In the late 70s, George Burns starred in Oh God and Oh God, Book II. The movies were in a constant loop on cable a summer later. My brother Jeremy and I watched them over and over (and over and over) until we could recite them from memory. One day, my mom had had enough.
It wasn't that we were spending our summer inside, planted on a scratchy wool cushions of the sofa and slurping back Pepsi Lights, but that George Burns was so much more than what we were seeing.
That evening she took us out for our favorite candy (chocolate covered raisins for me, something gummy-ike for Jer, I think) and then we crowded around the glow of the TV for the "Burns and Allen Show." During commerical breaks Mom told us about Gracie Allen and George Burns rose through the ranks of vaudeville, then radio, then television.
It was in black and white and it looked old even on our new TV, but I remember being so awed at the fact that something that was written so long ago could still make me laugh and Gracie Allen was probably the first truly funny woman I had ever seen.
Later that year, our 4th grade teacher at Ben Franklin School (Mrs. Keen?) taught us how to write formal letters. The assignment was to pick people you looked up to, and ask them for an autographed picture. She would take care of sending the letters off.
The year was 1982, and most kids chose to write the cast of Star Wars.

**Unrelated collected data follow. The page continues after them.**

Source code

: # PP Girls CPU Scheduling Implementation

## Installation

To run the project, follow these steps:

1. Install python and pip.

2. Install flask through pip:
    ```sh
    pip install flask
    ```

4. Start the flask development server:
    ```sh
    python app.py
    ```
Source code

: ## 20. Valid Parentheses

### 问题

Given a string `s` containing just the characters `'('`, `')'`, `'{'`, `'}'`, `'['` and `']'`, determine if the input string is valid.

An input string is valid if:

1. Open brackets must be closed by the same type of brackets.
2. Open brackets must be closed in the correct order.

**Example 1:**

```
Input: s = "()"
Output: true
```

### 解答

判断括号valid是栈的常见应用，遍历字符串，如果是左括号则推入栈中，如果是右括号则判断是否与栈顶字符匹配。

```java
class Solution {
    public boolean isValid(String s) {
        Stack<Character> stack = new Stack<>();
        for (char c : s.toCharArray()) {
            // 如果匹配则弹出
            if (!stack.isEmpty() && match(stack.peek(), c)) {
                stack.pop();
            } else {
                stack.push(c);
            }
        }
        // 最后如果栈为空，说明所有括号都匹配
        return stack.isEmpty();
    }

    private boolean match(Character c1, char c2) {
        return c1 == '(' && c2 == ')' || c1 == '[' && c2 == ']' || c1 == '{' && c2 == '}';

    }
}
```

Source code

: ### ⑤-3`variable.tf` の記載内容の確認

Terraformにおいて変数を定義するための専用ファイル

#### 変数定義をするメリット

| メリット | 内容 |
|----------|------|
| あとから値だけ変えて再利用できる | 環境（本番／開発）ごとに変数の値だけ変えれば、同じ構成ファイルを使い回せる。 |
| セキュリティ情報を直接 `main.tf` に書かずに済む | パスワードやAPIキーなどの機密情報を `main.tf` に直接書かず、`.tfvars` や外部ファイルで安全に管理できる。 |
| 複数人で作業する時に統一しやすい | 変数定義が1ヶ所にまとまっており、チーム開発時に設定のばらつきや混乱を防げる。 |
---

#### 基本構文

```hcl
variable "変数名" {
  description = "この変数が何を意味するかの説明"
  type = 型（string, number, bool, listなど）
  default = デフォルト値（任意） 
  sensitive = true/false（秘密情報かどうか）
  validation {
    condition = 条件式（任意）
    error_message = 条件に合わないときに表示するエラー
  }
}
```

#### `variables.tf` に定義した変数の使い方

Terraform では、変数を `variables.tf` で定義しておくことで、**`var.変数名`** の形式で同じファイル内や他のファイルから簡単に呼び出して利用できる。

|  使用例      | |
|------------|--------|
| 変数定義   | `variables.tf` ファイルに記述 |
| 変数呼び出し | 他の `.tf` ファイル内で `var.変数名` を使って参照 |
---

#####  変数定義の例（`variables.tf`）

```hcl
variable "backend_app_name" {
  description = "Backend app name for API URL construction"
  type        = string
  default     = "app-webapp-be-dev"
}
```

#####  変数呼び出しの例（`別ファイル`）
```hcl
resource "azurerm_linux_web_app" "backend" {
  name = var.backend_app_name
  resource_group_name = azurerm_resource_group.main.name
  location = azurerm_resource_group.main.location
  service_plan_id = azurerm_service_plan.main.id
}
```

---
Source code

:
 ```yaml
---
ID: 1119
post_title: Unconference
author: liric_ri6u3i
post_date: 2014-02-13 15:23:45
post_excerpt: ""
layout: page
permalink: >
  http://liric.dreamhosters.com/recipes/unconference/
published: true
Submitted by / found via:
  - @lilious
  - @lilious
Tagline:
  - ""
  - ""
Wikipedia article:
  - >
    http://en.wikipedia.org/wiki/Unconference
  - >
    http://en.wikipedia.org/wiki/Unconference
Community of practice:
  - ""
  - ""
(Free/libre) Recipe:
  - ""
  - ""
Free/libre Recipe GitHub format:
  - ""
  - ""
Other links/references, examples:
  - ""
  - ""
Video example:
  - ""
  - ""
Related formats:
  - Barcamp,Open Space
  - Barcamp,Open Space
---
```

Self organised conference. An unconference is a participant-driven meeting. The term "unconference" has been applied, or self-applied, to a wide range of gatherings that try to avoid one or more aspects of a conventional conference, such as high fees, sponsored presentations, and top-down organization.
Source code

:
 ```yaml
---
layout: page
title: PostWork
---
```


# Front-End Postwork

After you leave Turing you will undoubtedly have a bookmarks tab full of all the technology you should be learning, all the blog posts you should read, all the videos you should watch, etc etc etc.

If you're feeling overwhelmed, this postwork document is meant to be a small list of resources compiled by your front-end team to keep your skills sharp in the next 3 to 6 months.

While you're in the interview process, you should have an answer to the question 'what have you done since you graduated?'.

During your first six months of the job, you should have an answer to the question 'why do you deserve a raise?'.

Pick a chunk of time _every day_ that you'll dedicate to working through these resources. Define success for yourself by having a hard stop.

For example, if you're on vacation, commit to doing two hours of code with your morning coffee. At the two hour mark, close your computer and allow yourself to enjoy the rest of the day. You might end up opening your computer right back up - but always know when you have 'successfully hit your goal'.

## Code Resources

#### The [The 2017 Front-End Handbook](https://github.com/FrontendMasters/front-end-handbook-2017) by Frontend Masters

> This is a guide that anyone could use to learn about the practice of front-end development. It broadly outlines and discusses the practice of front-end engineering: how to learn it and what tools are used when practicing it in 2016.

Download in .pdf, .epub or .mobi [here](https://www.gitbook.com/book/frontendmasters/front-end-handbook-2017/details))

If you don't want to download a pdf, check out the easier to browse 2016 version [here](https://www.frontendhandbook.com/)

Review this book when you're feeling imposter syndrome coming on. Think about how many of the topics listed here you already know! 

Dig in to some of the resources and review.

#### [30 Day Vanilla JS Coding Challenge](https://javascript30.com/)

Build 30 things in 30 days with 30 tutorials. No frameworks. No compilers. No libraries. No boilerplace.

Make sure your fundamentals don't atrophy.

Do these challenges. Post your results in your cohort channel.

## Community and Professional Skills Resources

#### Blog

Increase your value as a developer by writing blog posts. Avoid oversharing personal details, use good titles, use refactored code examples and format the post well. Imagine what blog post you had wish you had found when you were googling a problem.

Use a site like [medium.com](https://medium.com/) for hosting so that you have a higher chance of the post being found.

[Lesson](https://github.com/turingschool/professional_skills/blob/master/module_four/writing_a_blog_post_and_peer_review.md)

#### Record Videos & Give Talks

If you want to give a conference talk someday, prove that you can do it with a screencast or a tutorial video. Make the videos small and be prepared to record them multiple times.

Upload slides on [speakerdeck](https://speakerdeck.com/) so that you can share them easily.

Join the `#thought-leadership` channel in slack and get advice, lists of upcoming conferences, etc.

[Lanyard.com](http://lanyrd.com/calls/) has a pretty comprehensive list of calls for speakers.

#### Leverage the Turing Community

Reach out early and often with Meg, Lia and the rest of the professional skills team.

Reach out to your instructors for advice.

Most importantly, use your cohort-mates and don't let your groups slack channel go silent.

My mom told me that Gracie Allen died before I was born, so I chose to write to George Burns.
Over the next few months, letters would come back in care of Ben Franklin School. Autographed photos of Mark Hamill and Harrison Ford and Carrie Fisher. And then one day, an envelope came for me.
I forgot about the letter until yesterday, when a package arrived on my doorstep from SlackMom.
Thank you for the nice letter. I'm just sorry I couldn't get around to answering it sooner. I'm very honored that you chose me. I thought a letter would be nicer than a picture.
It's nice to know that today, kids still look up to someone. It's a nice feeling. I had my heroes when I was young. Abe Lincoln. Thomas Jefferson. I knew Jefferson personally. That's a joke.
I'm not really that old. I'm older. Anyway, sweetie, stay happy and healthy.
He sent it from Hollywood Center Studios Which is not far from where I spend my days writing comedy now.
Thank you, Mr. Burns. And goodnight, Gracie.*
*Lizzie McGuire won a Gracie Allen Award for comedy in 2003. How cool is that?